In Vietnam, president Nixon tried to "Vietnamize" the land war and transfer the burdens of soldiering to Nguyen Van Thieu's huge army. But it was demoralized and organized to maintain Thieu in power, not win the victory that had eluded American forces.
"Iraqization" of the military force required to put down dissidents will not accomplish what has eluded the Americans, and in both Vietnam and Iraq the US underestimated the length of time it would have to remain and cultivated illusions about the strength of its friends.
The Iraqi army was disbanded but now is being partially reconstituted by utilizing Saddam's officers and enlisted men. As in Vietnam, where the Buddhists opposed the Catholics who comprised the leaders America endorsed, Iraq is a divided nation regionally and religiously, and Washington has the unenviable choice between the risks of disorder, which its own lack of troops make likely, and civil war if it arms Iraqis.

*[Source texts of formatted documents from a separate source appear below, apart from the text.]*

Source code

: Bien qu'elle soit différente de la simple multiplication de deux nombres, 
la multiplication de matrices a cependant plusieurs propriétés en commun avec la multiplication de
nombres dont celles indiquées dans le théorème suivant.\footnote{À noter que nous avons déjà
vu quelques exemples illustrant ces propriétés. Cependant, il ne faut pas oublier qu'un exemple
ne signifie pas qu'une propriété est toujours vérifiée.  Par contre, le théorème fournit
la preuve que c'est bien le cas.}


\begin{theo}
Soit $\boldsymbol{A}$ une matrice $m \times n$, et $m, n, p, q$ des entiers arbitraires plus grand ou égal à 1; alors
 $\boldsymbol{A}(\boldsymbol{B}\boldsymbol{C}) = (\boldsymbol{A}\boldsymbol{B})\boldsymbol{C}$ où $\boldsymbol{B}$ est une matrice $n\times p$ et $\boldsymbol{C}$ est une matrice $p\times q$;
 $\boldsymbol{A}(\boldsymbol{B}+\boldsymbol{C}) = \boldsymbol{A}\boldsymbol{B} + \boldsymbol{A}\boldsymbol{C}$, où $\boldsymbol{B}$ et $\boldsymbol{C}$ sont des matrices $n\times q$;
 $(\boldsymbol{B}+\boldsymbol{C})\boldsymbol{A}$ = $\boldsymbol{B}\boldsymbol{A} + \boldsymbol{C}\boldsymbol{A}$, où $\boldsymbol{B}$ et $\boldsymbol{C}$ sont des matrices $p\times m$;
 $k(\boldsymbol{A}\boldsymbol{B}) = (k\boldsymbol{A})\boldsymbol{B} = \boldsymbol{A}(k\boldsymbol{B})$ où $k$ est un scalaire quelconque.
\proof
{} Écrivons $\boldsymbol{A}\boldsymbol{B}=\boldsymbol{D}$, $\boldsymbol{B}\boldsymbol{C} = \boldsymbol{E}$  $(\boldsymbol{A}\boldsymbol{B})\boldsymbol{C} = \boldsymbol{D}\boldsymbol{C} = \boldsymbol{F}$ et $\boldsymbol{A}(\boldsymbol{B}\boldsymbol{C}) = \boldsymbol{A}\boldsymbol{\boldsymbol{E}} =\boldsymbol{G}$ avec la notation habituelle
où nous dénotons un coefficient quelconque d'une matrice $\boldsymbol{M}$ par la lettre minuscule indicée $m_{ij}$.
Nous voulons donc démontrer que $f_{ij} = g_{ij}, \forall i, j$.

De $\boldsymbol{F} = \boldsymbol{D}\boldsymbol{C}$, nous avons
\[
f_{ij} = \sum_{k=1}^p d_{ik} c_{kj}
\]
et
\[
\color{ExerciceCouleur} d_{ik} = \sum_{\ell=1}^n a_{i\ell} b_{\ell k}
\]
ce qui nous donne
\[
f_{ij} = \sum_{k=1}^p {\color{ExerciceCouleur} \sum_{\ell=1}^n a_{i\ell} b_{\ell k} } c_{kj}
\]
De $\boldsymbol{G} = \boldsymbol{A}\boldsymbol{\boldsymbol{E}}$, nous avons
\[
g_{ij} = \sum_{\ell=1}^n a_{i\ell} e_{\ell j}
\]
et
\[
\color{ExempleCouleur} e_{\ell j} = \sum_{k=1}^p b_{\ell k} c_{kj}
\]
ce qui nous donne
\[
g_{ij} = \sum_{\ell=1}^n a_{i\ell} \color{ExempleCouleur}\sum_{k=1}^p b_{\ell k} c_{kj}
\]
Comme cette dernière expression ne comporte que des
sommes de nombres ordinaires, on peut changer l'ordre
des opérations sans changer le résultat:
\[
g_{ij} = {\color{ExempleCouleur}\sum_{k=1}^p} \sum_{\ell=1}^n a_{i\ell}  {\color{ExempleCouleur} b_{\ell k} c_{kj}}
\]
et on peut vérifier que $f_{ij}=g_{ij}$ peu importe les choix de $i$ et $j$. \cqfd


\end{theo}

Despite plenty of expert opinion to warn it, the Bush Administration has scant perception of the complexity of the political problems it confronts in Iraq. Afghanistan is a reminder of how military success depends ultimately on politics, and how things go wrong.
Rumsfeld's admission in his confidential memo of October 16 that "we lack the metrics to know if we are winning or losing the global war on terror" was an indication that key members of the Bush Administration are far less confident of what they are doing than they were early in 2003.
But as in Vietnam, when defense secretary Robert McNamara ceased to believe that victory was inevitable, it is too late to reverse course and now the credibility of America's military power is at stake.
Eventually, domestic politics takes precedence over everything else. It did in Vietnam and it will in Iraq. By 1968, the polls were turning against the Democrats and the Tet offensive in February caught President Lyndon Johnson by surprise because he and his generals refused to believe the CIA's estimates that there were really 600,000 rather than 300,000 people in the communist forces. Nixon won because he promised a war-weary public he would bring peace with honor.
Bush declared on October 28 that "we're not leaving" Iraq soon, but his party and political advisers are likely to have the last word as US casualties mount and his poll ratings continue to decline.
Vietnam proved that the American public has limited patience. That is still true.
The real lessons of Vietnam have yet to be learned.